If former state legislator Cathey Steinberg decides to run for Congress in Georgia's 4th district this summer, she promises it will be "one of the most interesting Congressional races in the country."

Steinberg, a state representative and senator from DeKalb County for a total of 16 years, was the featured speaker at the annual dinner of the President's Commission on the Status of Women (PCSW) Feb. 15. Currently a public policy consultant, Steinberg is seriously contemplating a run for Congress this fall.

In 1992, when Steinberg lost to U.S. Rep. John Linder (R-Tucker) in her bid for the Congressional seat vacated by former U.S. Rep. Ben Jones, the 4th district was very different from what it is today. During redistricting in 1992, the 4th district was drastically redrawn to include Rockdale County and most of Gwinnett County, traditionally Republican territory that previously had not been included in the district. Steinberg lost to Linder by one-half a percentage point.

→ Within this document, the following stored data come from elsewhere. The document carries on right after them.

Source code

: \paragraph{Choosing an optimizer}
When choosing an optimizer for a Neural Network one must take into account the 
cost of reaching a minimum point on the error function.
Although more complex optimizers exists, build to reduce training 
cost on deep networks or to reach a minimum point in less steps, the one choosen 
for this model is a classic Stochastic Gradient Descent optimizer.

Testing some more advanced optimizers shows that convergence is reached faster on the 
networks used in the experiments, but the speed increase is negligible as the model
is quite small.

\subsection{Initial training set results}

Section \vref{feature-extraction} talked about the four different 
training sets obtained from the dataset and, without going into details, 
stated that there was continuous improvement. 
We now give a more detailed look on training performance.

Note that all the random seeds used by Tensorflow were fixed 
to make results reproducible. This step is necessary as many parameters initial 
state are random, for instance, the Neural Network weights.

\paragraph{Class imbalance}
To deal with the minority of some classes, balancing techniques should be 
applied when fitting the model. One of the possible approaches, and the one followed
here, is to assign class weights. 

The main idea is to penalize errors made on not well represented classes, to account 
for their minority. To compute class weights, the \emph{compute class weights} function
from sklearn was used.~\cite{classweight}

When Georgia's 11th Congressional district was declared unconstitutional by the U.S. Supreme Court last year, the state legislature tried and failed to come with a new congressional map. Eventually a panel of three federal judges redrew the map, creating a new 4th district in which Democratic candidates likely will stand a much better chance of winning against Republicans. The district now includes all of DeKalb County (except the portion in the city of Atlanta) and a small wedge of southern Gwinnett County in the Norcross area.

What will make the race unusual from a racial and gender standpoint should Steinberg decide to run is the candidacy of 11th District Rep. Cynthia McKinney, a two-term Democrat from south DeKalb and the first black woman elected to Congress from Georgia. McKinney said she would run in the new 4th district after the new congressional map was released. The widely rumored candidacies of two white men, local attorney Comer Yates (whom Linder defeated in 1994) and State Sen. Ron Slotin of Atlanta, could make the mix on the Democratic side even more interesting.

"I think it will be a very competitive race if I run, and still a very interesting race if I don't run," Steinberg said.

Despite the interest surrounding Steinberg's possible candidacy, she focused her PCSW address on the progress women politicians have made in Georgia over the past couple of decades and issues of interest to women that are being dealt with in the current session of the General Assembly.

When she was elected to the State House in 1977, Steinberg was one of only 15 women out of 180 representatives. Only one of 56 state senators was a woman at the time. "I was the only Yankee Jewish woman there," Steinberg said. "After a while they started calling me Cathey Steinem and asking if I knew Bella Abzug. There was a group of about 20 of them who would vote against every single piece of legislation I introduced."

The progress women have made in Georgia politics over the past 20 years should be applauded, said Steinberg, as evidenced by pending legislation that would guarantee women the right to a minimum 48-hour hospital stay after giving birth (96 hours for cesarean births), and to fund osteoporosis testing and treatment programs.

Those gains, however, should not lull women into complacency, Steinberg cautioned. Legislators continue to chip away at sex education programs in the state that has the highest teen pregnancy rate in the country. "They are trying to pretend that this is a problem that can be solved without any help from the schools," she said.

"In the final analysis," Steinberg said, "we've got a long way to go, but we have come a long way, baby."